The Optometry team consisted of three optometrists and one ophthalmic tech.

"Our optometry team was extremely busy and had to request a local optometrist join them to keep up with the demand," said Rossum. "With the overwhelming requests for optometry services, an optometry triage was set up and initiated."

"We had an optometry and medical technician set up to conduct the basic vision testing," elaborated Rossum. "If a patient's vision was adequate, or only required reading glasses, the patient was given sunglasses and/or readers, and the patient contact completed. This really allowed the technicians to triage patients requiring optometrist care and those only requiring basic exams."

The team saw more than 3,235 optometry patients and handed out more than 2,380 pairs of glasses. The glasses were donated by the Lions Club's Lions Sight & Hearing Foundation of MD21 and included a wide range of adult single vision glasses, bi-focals, near vision prefabricated reading glasses, and glasses for children.

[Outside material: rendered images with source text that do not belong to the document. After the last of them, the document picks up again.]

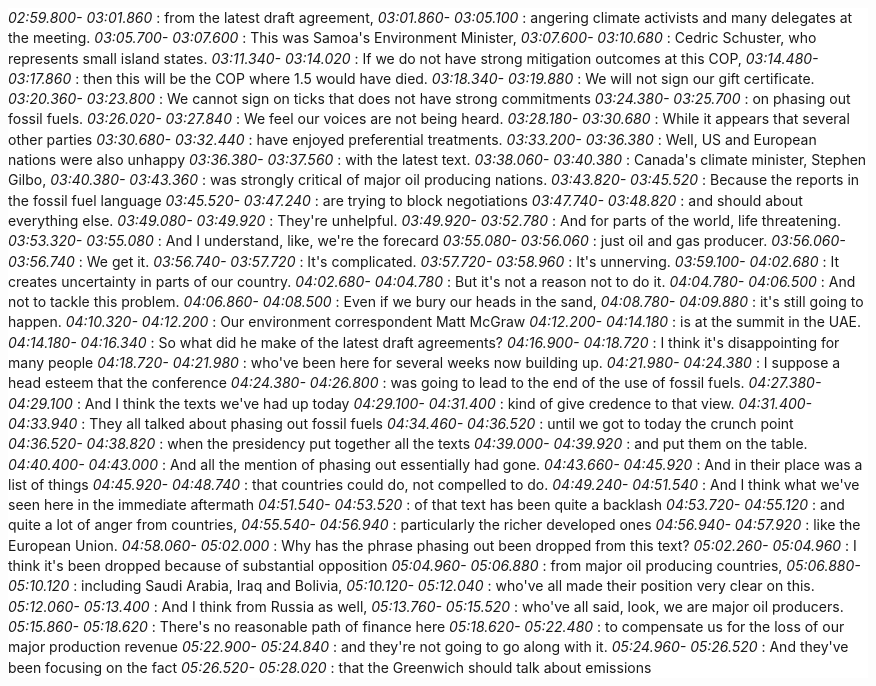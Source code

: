 *02:59.800- 03:01.860* :  from the latest draft agreement,
*03:01.860- 03:05.100* :  angering climate activists and many delegates at the meeting.
*03:05.700- 03:07.600* :  This was Samoa's Environment Minister,
*03:07.600- 03:10.680* :  Cedric Schuster, who represents small island states.
*03:11.340- 03:14.020* :  If we do not have strong mitigation outcomes at this COP,
*03:14.480- 03:17.860* :  then this will be the COP where 1.5 would have died.
*03:18.340- 03:19.880* :  We will not sign our gift certificate.
*03:20.360- 03:23.800* :  We cannot sign on ticks that does not have strong commitments
*03:24.380- 03:25.700* :  on phasing out fossil fuels.
*03:26.020- 03:27.840* :  We feel our voices are not being heard.
*03:28.180- 03:30.680* :  While it appears that several other parties
*03:30.680- 03:32.440* :  have enjoyed preferential treatments.
*03:33.200- 03:36.380* :  Well, US and European nations were also unhappy
*03:36.380- 03:37.560* :  with the latest text.
*03:38.060- 03:40.380* :  Canada's climate minister, Stephen Gilbo,
*03:40.380- 03:43.360* :  was strongly critical of major oil producing nations.
*03:43.820- 03:45.520* :  Because the reports in the fossil fuel language
*03:45.520- 03:47.240* :  are trying to block negotiations
*03:47.740- 03:48.820* :  and should about everything else.
*03:49.080- 03:49.920* :  They're unhelpful.
*03:49.920- 03:52.780* :  And for parts of the world, life threatening.
*03:53.320- 03:55.080* :  And I understand, like, we're the forecard
*03:55.080- 03:56.060* :  just oil and gas producer.
*03:56.060- 03:56.740* :  We get it.
*03:56.740- 03:57.720* :  It's complicated.
*03:57.720- 03:58.960* :  It's unnerving.
*03:59.100- 04:02.680* :  It creates uncertainty in parts of our country.
*04:02.680- 04:04.780* :  But it's not a reason not to do it.
*04:04.780- 04:06.500* :  And not to tackle this problem.
*04:06.860- 04:08.500* :  Even if we bury our heads in the sand,
*04:08.780- 04:09.880* :  it's still going to happen.
*04:10.320- 04:12.200* :  Our environment correspondent Matt McGraw
*04:12.200- 04:14.180* :  is at the summit in the UAE.
*04:14.180- 04:16.340* :  So what did he make of the latest draft agreements?
*04:16.900- 04:18.720* :  I think it's disappointing for many people
*04:18.720- 04:21.980* :  who've been here for several weeks now building up.
*04:21.980- 04:24.380* :  I suppose a head esteem that the conference
*04:24.380- 04:26.800* :  was going to lead to the end of the use of fossil fuels.
*04:27.380- 04:29.100* :  And I think the texts we've had up today
*04:29.100- 04:31.400* :  kind of give credence to that view.
*04:31.400- 04:33.940* :  They all talked about phasing out fossil fuels
*04:34.460- 04:36.520* :  until we got to today the crunch point
*04:36.520- 04:38.820* :  when the presidency put together all the texts
*04:39.000- 04:39.920* :  and put them on the table.
*04:40.400- 04:43.000* :  And all the mention of phasing out essentially had gone.
*04:43.660- 04:45.920* :  And in their place was a list of things
*04:45.920- 04:48.740* :  that countries could do, not compelled to do.
*04:49.240- 04:51.540* :  And I think what we've seen here in the immediate aftermath
*04:51.540- 04:53.520* :  of that text has been quite a backlash
*04:53.720- 04:55.120* :  and quite a lot of anger from countries,
*04:55.540- 04:56.940* :  particularly the richer developed ones
*04:56.940- 04:57.920* :  like the European Union.
*04:58.060- 05:02.000* :  Why has the phrase phasing out been dropped from this text?
*05:02.260- 05:04.960* :  I think it's been dropped because of substantial opposition
*05:04.960- 05:06.880* :  from major oil producing countries,
*05:06.880- 05:10.120* :  including Saudi Arabia, Iraq and Bolivia,
*05:10.120- 05:12.040* :  who've all made their position very clear on this.
*05:12.060- 05:13.400* :  And I think from Russia as well,
*05:13.760- 05:15.520* :  who've all said, look, we are major oil producers.
*05:15.860- 05:18.620* :  There's no reasonable path of finance here
*05:18.620- 05:22.480* :  to compensate us for the loss of our major production revenue
*05:22.900- 05:24.840* :  and they're not going to go along with it.
*05:24.960- 05:26.520* :  And they've been focusing on the fact
*05:26.520- 05:28.020* :  that the Greenwich should talk about emissions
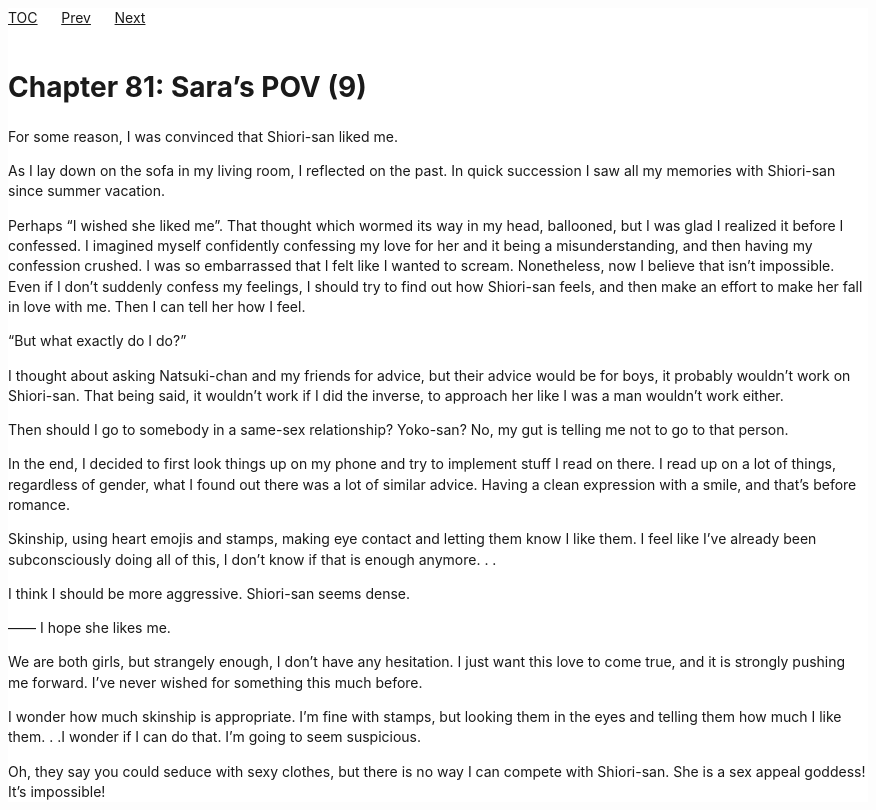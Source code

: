 [TOC](../readme.md)&nbsp;&nbsp;&nbsp;&nbsp;&nbsp;&nbsp;[Prev](0030_Chapter.md)&nbsp;&nbsp;&nbsp;&nbsp;&nbsp;&nbsp;[Next](0032_Chapter.md)



# Chapter 81: Sara’s POV (9)

For some reason, I was convinced that Shiori-san liked me.

As I lay down on the sofa in my living room, I reflected on the past. In
quick succession I saw all my memories with Shiori-san since summer
vacation.

Perhaps “I wished she liked me”. That thought which wormed its way in my
head, ballooned, but I was glad I realized it before I confessed. I
imagined myself confidently confessing my love for her and it being a
misunderstanding, and then having my confession crushed. I was so
embarrassed that I felt like I wanted to scream. Nonetheless, now I
believe that isn’t impossible. Even if I don’t suddenly confess my
feelings, I should try to find out how Shiori-san feels, and then make
an effort to make her fall in love with me. Then I can tell her how I
feel.

“But what exactly do I do?”

I thought about asking Natsuki-chan and my friends for advice, but their
advice would be for boys, it probably wouldn’t work on Shiori-san. That
being said, it wouldn’t work if I did the inverse, to approach her like
I was a man wouldn’t work either.

Then should I go to somebody in a same-sex relationship? Yoko-san? No,
my gut is telling me not to go to that person.

In the end, I decided to first look things up on my phone and try to
implement stuff I read on there. I read up on a lot of things,
regardless of gender, what I found out there was a lot of similar
advice. Having a clean expression with a smile, and that’s before
romance.

Skinship, using heart emojis and stamps, making eye contact and letting
them know I like them. I feel like I’ve already been subconsciously
doing all of this, I don’t know if that is enough anymore. . .

I think I should be more aggressive. Shiori-san seems dense.

—— I hope she likes me.

We are both girls, but strangely enough, I don’t have any hesitation. I
just want this love to come true, and it is strongly pushing me forward.
I’ve never wished for something this much before.

I wonder how much skinship is appropriate. I’m fine with stamps, but
looking them in the eyes and telling them how much I like them. . .I
wonder if I can do that. I’m going to seem suspicious. 

Oh, they say you could seduce with sexy clothes, but there is no way I
can compete with Shiori-san. She is a sex appeal goddess! It’s
impossible!
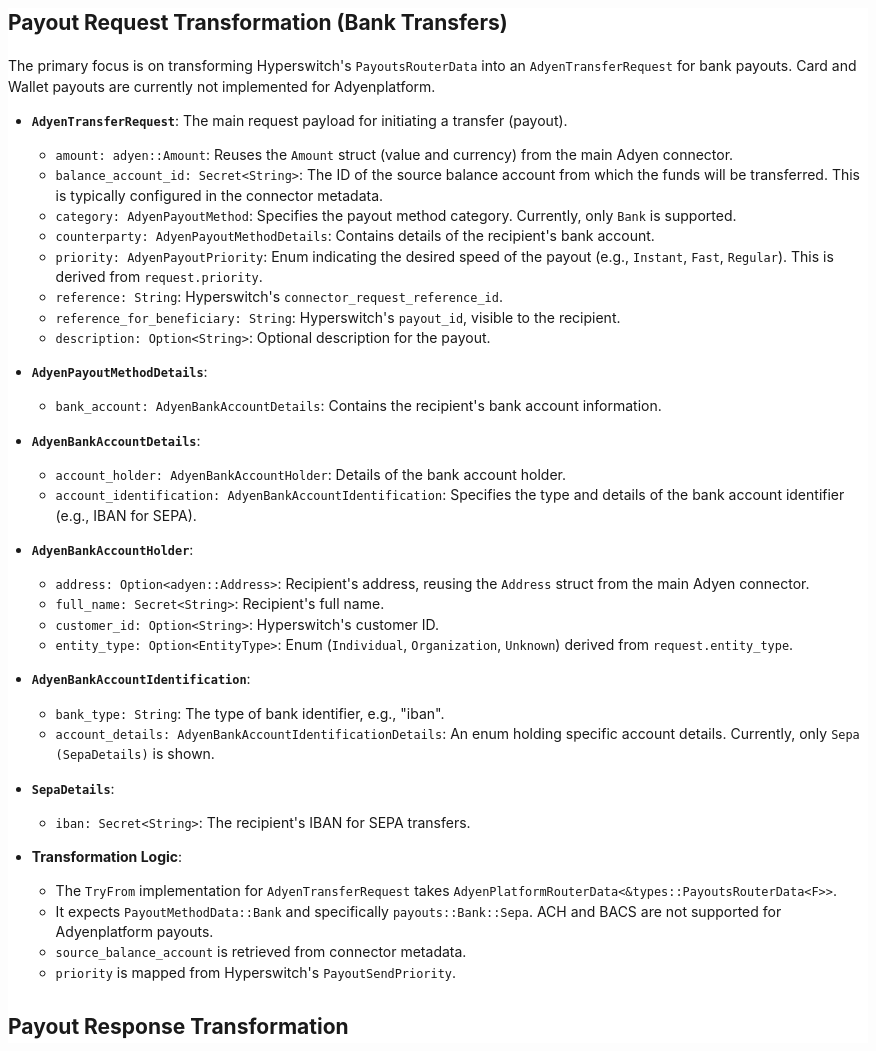 ## Payout Request Transformation (Bank Transfers)

The primary focus is on transforming Hyperswitch's `PayoutsRouterData` into an `AdyenTransferRequest` for bank payouts. Card and Wallet payouts are currently not implemented for Adyenplatform.

*   **`AdyenTransferRequest`**: The main request payload for initiating a transfer (payout).
    *   `amount: adyen::Amount`: Reuses the `Amount` struct (value and currency) from the main Adyen connector.
    *   `balance_account_id: Secret<String>`: The ID of the source balance account from which the funds will be transferred. This is typically configured in the connector metadata.
    *   `category: AdyenPayoutMethod`: Specifies the payout method category. Currently, only `Bank` is supported.
    *   `counterparty: AdyenPayoutMethodDetails`: Contains details of the recipient's bank account.
    *   `priority: AdyenPayoutPriority`: Enum indicating the desired speed of the payout (e.g., `Instant`, `Fast`, `Regular`). This is derived from `request.priority`.
    *   `reference: String`: Hyperswitch's `connector_request_reference_id`.
    *   `reference_for_beneficiary: String`: Hyperswitch's `payout_id`, visible to the recipient.
    *   `description: Option<String>`: Optional description for the payout.

*   **`AdyenPayoutMethodDetails`**:
    *   `bank_account: AdyenBankAccountDetails`: Contains the recipient's bank account information.

*   **`AdyenBankAccountDetails`**:
    *   `account_holder: AdyenBankAccountHolder`: Details of the bank account holder.
    *   `account_identification: AdyenBankAccountIdentification`: Specifies the type and details of the bank account identifier (e.g., IBAN for SEPA).

*   **`AdyenBankAccountHolder`**:
    *   `address: Option<adyen::Address>`: Recipient's address, reusing the `Address` struct from the main Adyen connector.
    *   `full_name: Secret<String>`: Recipient's full name.
    *   `customer_id: Option<String>`: Hyperswitch's customer ID.
    *   `entity_type: Option<EntityType>`: Enum (`Individual`, `Organization`, `Unknown`) derived from `request.entity_type`.

*   **`AdyenBankAccountIdentification`**:
    *   `bank_type: String`: The type of bank identifier, e.g., "iban".
    *   `account_details: AdyenBankAccountIdentificationDetails`: An enum holding specific account details. Currently, only `Sepa(SepaDetails)` is shown.

*   **`SepaDetails`**:
    *   `iban: Secret<String>`: The recipient's IBAN for SEPA transfers.

*   **Transformation Logic**:
    *   The `TryFrom` implementation for `AdyenTransferRequest` takes `AdyenPlatformRouterData<&types::PayoutsRouterData<F>>`.
    *   It expects `PayoutMethodData::Bank` and specifically `payouts::Bank::Sepa`. ACH and BACS are not supported for Adyenplatform payouts.
    *   `source_balance_account` is retrieved from connector metadata.
    *   `priority` is mapped from Hyperswitch's `PayoutSendPriority`.

## Payout Response Transformation
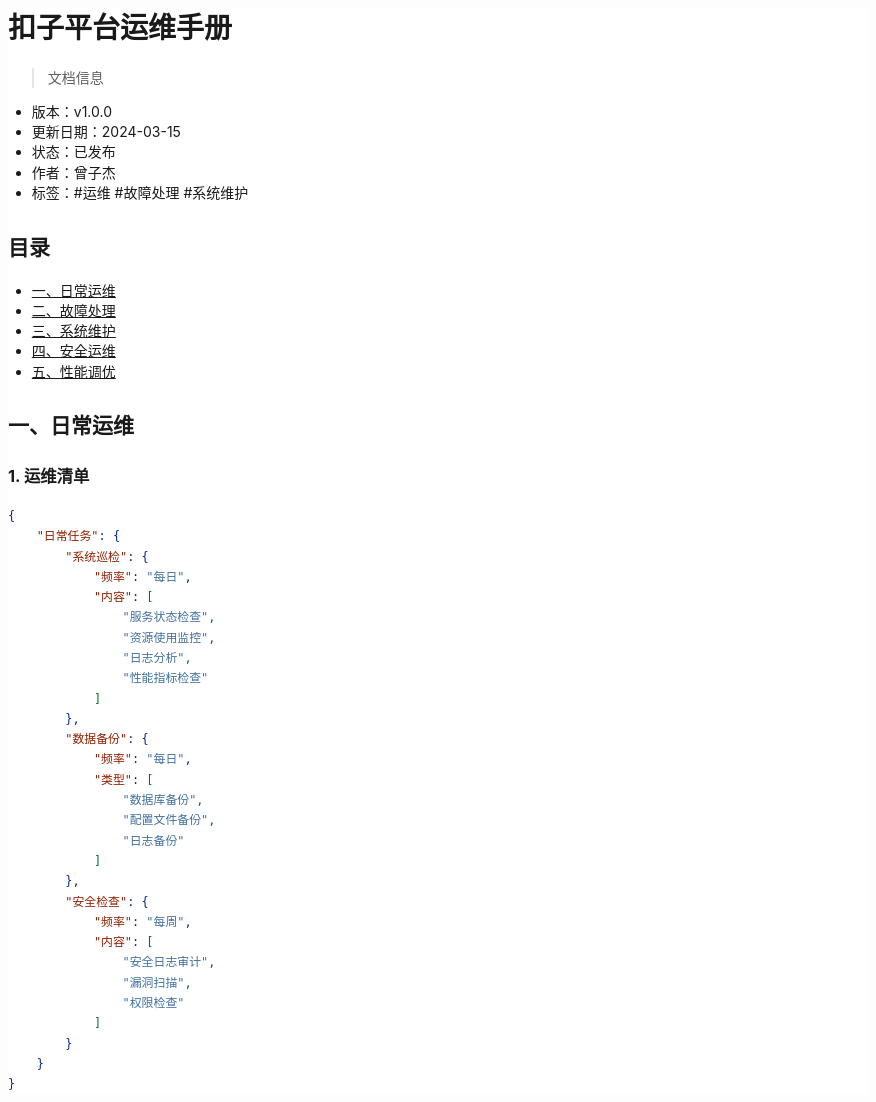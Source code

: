 # 扣子平台运维手册

> 文档信息
- 版本：v1.0.0
- 更新日期：2024-03-15
- 状态：已发布
- 作者：曾子杰
- 标签：#运维 #故障处理 #系统维护

## 目录
- [一、日常运维](#一日常运维)
- [二、故障处理](#二故障处理)
- [三、系统维护](#三系统维护)
- [四、安全运维](#四安全运维)
- [五、性能调优](#五性能调优)

## 一、日常运维

### 1. 运维清单
```json
{
    "日常任务": {
        "系统巡检": {
            "频率": "每日",
            "内容": [
                "服务状态检查",
                "资源使用监控",
                "日志分析",
                "性能指标检查"
            ]
        },
        "数据备份": {
            "频率": "每日",
            "类型": [
                "数据库备份",
                "配置文件备份",
                "日志备份"
            ]
        },
        "安全检查": {
            "频率": "每周",
            "内容": [
                "安全日志审计",
                "漏洞扫描",
                "权限检查"
            ]
        }
    }
}
```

"The final piece to our team was the pharmacy section," said Rossum. "Their team was staffed with a pharmacist, a pharmacy tech, a medical tech, an administrative tech, and three interpreter volunteers."

"An extreme amount of work was done prior to the trip by Maj. Brian Sydnor from the 56th Medical Group," said Rossum. "He provided a pharmacy diagram and prescription templates with pre-packing and labeling that really helped facilitate the dispensing process significantly allowing for a smooth dispensing operation as they dispensed over 9,800 prescriptions during the two weeks."

"Our members received valuable hands-on training for the care they provided," said Simmons. "But the experience of taking care of people that are less fortunate will be an unforgettable mission in all of our careers."

One member in particular who had previously been on a Dominican Republic mission plans to seek out future opportunities. "Participating in a humanitarian is a very humbling and rewarding experience," said Staff Sgt. Laura Valenzuela, 926th AMDS medical administrative specialist.

"They're hard work and you need to adjust to the surroundings and expect long days. But when you see a smile on your patient's face you just want to keep going," she said.

As part of the closing ceremonies and as a thank you to the schools for hosting the clinics, members of the humanitarian team purchased baseball equipment which was presented by Tech Sgt. Henry Ruiz, 944th Medical Squadron diet therapy tech, to the children from the schools.

"The people of the Dominican Republic touched the hearts and minds of all of us," added Rossum. "It was an experience we will not forget."